3. Tanssin talo – Dance House Helsinki
Tanssin talo – Dance House Helsinki is contemporary dance space in a former cable factory, where everything is instagrammable from the exterior panelling to the raw concrete interiors (and photogenic toilets). My favourite dance troop, Anne Teresa De Keersmaeker’s Rosas, from Brussels, perform here in June.
4. Oodi library
Oodi was Finland’s 100th anniversary gift to itself, a breath-taking library filled with free-to-use stuff, in an airy, light-filled space. The staircase, the ‘helm’ of the boat-shaped building and its fluid lines seen from the front are instant eye-catchers.
5. Senate Square
This spacious and attractive square was planned in 1812 as part of the establishment of Helsinki as Finland’s new capital. The positioning of the buildings around four sides, (Helsinki Cathedral, the seat of government, trade guilds, and university) provides an allegory for political, religious, scientific and commercial powers.

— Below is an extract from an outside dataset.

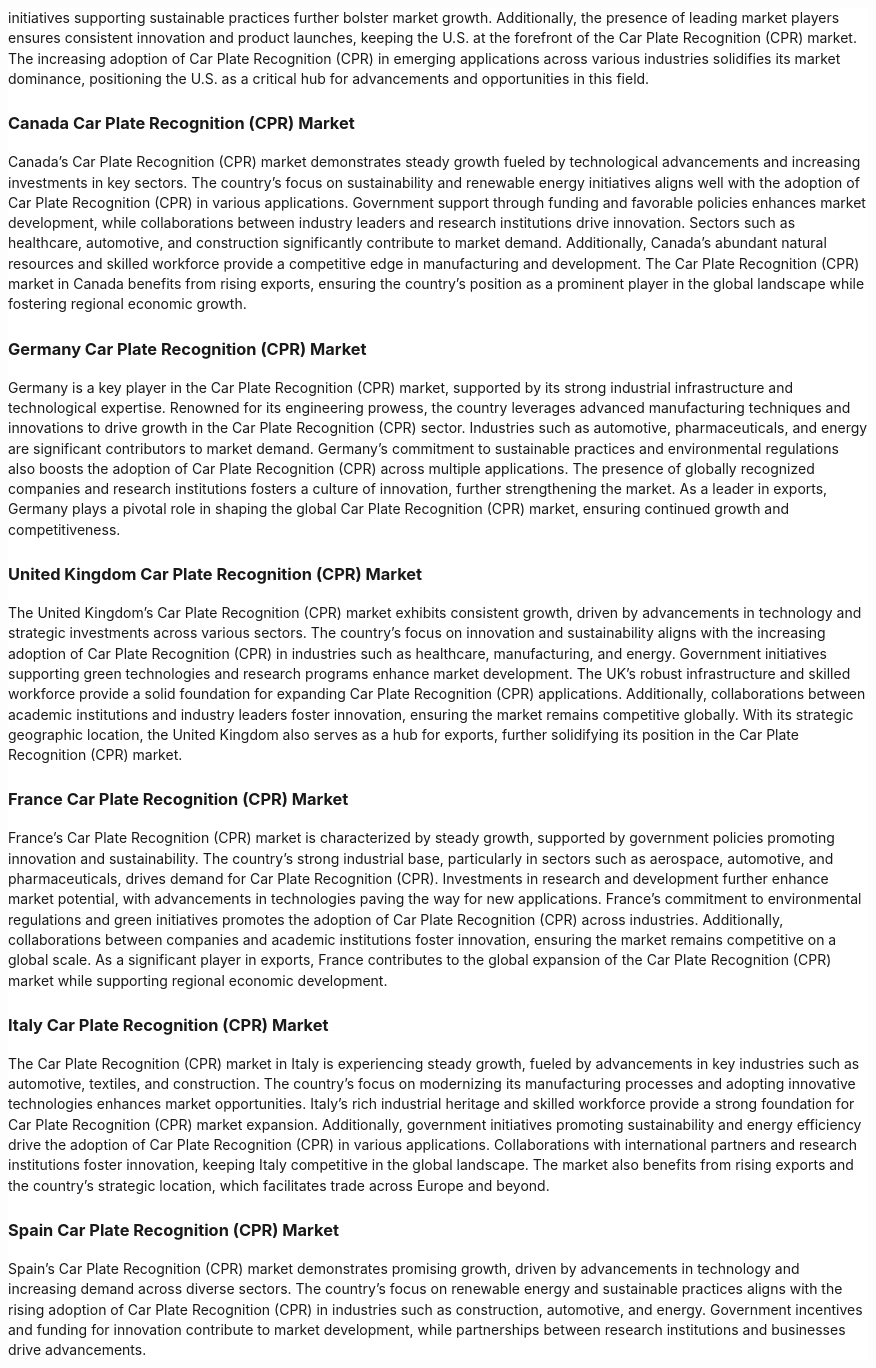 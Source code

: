 initiatives supporting sustainable practices further bolster market growth. Additionally, the presence of leading market players ensures consistent innovation and product launches, keeping the U.S. at the forefront of the Car Plate Recognition (CPR) market. The increasing adoption of Car Plate Recognition (CPR) in emerging applications across various industries solidifies its market dominance, positioning the U.S. as a critical hub for advancements and opportunities in this field.</p><h3>Canada Car Plate Recognition (CPR) Market</h3><p>Canada&rsquo;s Car Plate Recognition (CPR) market demonstrates steady growth fueled by technological advancements and increasing investments in key sectors. The country&rsquo;s focus on sustainability and renewable energy initiatives aligns well with the adoption of Car Plate Recognition (CPR) in various applications. Government support through funding and favorable policies enhances market development, while collaborations between industry leaders and research institutions drive innovation. Sectors such as healthcare, automotive, and construction significantly contribute to market demand. Additionally, Canada&rsquo;s abundant natural resources and skilled workforce provide a competitive edge in manufacturing and development. The Car Plate Recognition (CPR) market in Canada benefits from rising exports, ensuring the country&rsquo;s position as a prominent player in the global landscape while fostering regional economic growth.</p><h3>Germany Car Plate Recognition (CPR) Market</h3><p>Germany is a key player in the Car Plate Recognition (CPR) market, supported by its strong industrial infrastructure and technological expertise. Renowned for its engineering prowess, the country leverages advanced manufacturing techniques and innovations to drive growth in the Car Plate Recognition (CPR) sector. Industries such as automotive, pharmaceuticals, and energy are significant contributors to market demand. Germany&rsquo;s commitment to sustainable practices and environmental regulations also boosts the adoption of Car Plate Recognition (CPR) across multiple applications. The presence of globally recognized companies and research institutions fosters a culture of innovation, further strengthening the market. As a leader in exports, Germany plays a pivotal role in shaping the global Car Plate Recognition (CPR) market, ensuring continued growth and competitiveness.</p><h3>United Kingdom Car Plate Recognition (CPR) Market</h3><p>The United Kingdom&rsquo;s Car Plate Recognition (CPR) market exhibits consistent growth, driven by advancements in technology and strategic investments across various sectors. The country&rsquo;s focus on innovation and sustainability aligns with the increasing adoption of Car Plate Recognition (CPR) in industries such as healthcare, manufacturing, and energy. Government initiatives supporting green technologies and research programs enhance market development. The UK&rsquo;s robust infrastructure and skilled workforce provide a solid foundation for expanding Car Plate Recognition (CPR) applications. Additionally, collaborations between academic institutions and industry leaders foster innovation, ensuring the market remains competitive globally. With its strategic geographic location, the United Kingdom also serves as a hub for exports, further solidifying its position in the Car Plate Recognition (CPR) market.</p><h3>France Car Plate Recognition (CPR) Market</h3><p>France&rsquo;s Car Plate Recognition (CPR) market is characterized by steady growth, supported by government policies promoting innovation and sustainability. The country&rsquo;s strong industrial base, particularly in sectors such as aerospace, automotive, and pharmaceuticals, drives demand for Car Plate Recognition (CPR). Investments in research and development further enhance market potential, with advancements in technologies paving the way for new applications. France&rsquo;s commitment to environmental regulations and green initiatives promotes the adoption of Car Plate Recognition (CPR) across industries. Additionally, collaborations between companies and academic institutions foster innovation, ensuring the market remains competitive on a global scale. As a significant player in exports, France contributes to the global expansion of the Car Plate Recognition (CPR) market while supporting regional economic development.</p><h3>Italy Car Plate Recognition (CPR) Market</h3><p>The Car Plate Recognition (CPR) market in Italy is experiencing steady growth, fueled by advancements in key industries such as automotive, textiles, and construction. The country&rsquo;s focus on modernizing its manufacturing processes and adopting innovative technologies enhances market opportunities. Italy&rsquo;s rich industrial heritage and skilled workforce provide a strong foundation for Car Plate Recognition (CPR) market expansion. Additionally, government initiatives promoting sustainability and energy efficiency drive the adoption of Car Plate Recognition (CPR) in various applications. Collaborations with international partners and research institutions foster innovation, keeping Italy competitive in the global landscape. The market also benefits from rising exports and the country&rsquo;s strategic location, which facilitates trade across Europe and beyond.</p><h3>Spain Car Plate Recognition (CPR) Market</h3><p>Spain&rsquo;s Car Plate Recognition (CPR) market demonstrates promising growth, driven by advancements in technology and increasing demand across diverse sectors. The country&rsquo;s focus on renewable energy and sustainable practices aligns with the rising adoption of Car Plate Recognition (CPR) in industries such as construction, automotive, and energy. Government incentives and funding for innovation contribute to market development, while partnerships between research institutions and businesses drive advancements.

6. Eira District and Jugenstil
A district built to an ideal of city planning around a medical centre named for the Norse goddess of healing, Eir. It is full of colourful Finnish Jugendstil villas, with mini castle turrets alongside peasant motifs inspired by national romanticism. Admire the architecture and then stroll along Kapteeninkatu, past the Sea Horse where writers and philosophers used to hang out. Pleasant cafés and design-oriented boutiques line your way to the Design Museum.
7. Market Hall
On Helsinki’s harbour, this late 19th century market hall retains all its charm and atmosphere. Stalls sell cheese, fish, coffee, cakes, and delicacies like caviar and bear! A great place to grab a Finnish lunch to eat-in or take out on your boat trip with you.
8. Natural History Museum
The Finnish Natural Museum is housed in a former school within walking distance of the Glass Palace and has a giant moose outside. Inside seems to open up like a tardis. The baroque staircase is extraordinarily grand and photogenic.
9. National Library
On one side of Senate Square, you’ll find the National Library where ancient tomes sit wisely on several balconied floors of wooden shelves and a magnificent domed ceiling tops the lot. Sheer beauty.
Or ‘abattoir’ in Finnish. This red-brick chimneyed site was once the city’s slaughterhouse (from the 1930s to the 1990s). It was also a power plant for 30 years, and is now home to a pleasant public park, barbecue facilities and a flurry of gastro-start-ups, including an ice-cream maker, a coffee roastery and the Helsinki Distilling Company.